Whatever you do, nothing is good enough, you feel like your getting depressed and going crazy, you may feel like you don’t deserve them, and that no one else will ever love you as they do, that it’s all your fault they’re not giving you any attention, even tears of pain, heartache and desperation, they just seem to stand almost smirking at you, not that you notice at the time, they’ll be telling you. “It’s your fault and you need to sort yourself out.” They may even get you to the doctors for antidepressant, this is only so they can sink you further into depths of despair.
One minute they will treat you better than anyone ever had and they next worse than anyone ever has, leaving you feeling so alone at times whilst in the relationship, leaving you hurt and confused, the bringing you back up, to send you crashing back down, releasing so many natural hormones into your body, when you do break free, you are then faced with weaning yourself off all those chemicals. All those silent treatments, disappearing acts, affairs that you made them do, slowly but surely they pick you apart piece by piece.

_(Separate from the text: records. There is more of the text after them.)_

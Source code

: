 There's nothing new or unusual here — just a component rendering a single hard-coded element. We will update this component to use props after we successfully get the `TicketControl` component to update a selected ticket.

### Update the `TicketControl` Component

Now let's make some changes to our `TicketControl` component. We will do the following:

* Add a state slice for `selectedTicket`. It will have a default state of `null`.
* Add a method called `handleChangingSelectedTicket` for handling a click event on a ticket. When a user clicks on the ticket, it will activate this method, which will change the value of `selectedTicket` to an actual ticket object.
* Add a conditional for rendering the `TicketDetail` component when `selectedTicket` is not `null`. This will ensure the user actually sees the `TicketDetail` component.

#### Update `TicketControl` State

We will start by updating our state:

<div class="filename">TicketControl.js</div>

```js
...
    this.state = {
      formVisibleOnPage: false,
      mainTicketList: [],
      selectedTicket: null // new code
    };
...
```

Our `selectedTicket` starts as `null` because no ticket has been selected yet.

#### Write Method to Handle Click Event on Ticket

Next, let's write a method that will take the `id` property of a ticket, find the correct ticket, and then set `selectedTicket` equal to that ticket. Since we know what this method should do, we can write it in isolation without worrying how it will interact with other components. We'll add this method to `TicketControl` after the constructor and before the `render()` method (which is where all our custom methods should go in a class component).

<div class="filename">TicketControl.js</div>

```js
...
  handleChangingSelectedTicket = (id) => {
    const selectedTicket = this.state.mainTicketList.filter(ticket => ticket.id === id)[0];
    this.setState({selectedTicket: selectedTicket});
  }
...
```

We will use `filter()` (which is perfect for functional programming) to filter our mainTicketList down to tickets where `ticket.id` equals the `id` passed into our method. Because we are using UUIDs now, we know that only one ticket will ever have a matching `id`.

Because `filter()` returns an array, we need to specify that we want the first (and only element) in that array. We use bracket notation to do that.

You’re lost in a maze, as they’ve most likely isolated you from friends and family, the only person you have to turn to is them, and as they drip-feed you more false reality of “That didn’t happen.” And “if only you’d do this.” You get further and further lost.
They change the games on you, up the games on your time and time again, yet there is no rule to these games, there’s only one winner in a narcissistic relationship and that is the narcissists. They promise to do something, then don’t deliver saying. “They never said that.” They make plans without you saying. “I told you last week.” Even though they didn’t, if you question them it’ll be. “You’re losing your memory.” Or “you’re losing your mind.” They’ll ruin holidays, birthdays, Christmas. And special occasions or event where they are not the centre of attention, they place you into an unsettled state of mind, then they’ll go all happy and full of life, making you look grumpy and crazy, to help with their smear campaign against you when they are getting ready to discard you for someone new, when that someone new, isn’t working how they wanted, they’ll swoop back in with the hoover and false promises, and as you’ve not released all the trauma bond, you are great full they’ve come to rescue you, and the cycle begins again. The only way to break it is to get out and stay out, no contact or grey rock.
Nothing will ever change, they are not accountable and do not see themselves as the problem, they are stuck with who they are. They either don’t know what they are and see no reason to change, or they know and still don’t believe they have to change. If they know what they are or not, change for them is not an option as they believe they are always right. They believe it works for them as they have to keep power and control over all others, if they can not do it directly they’ll do it indirectly, positive or negative attention they do not mind. Attention is attention. A relationship with a narcissist will only ever sink you, get out safely and stay out, this is your best chance to live a free and happy life, they can not change, you can.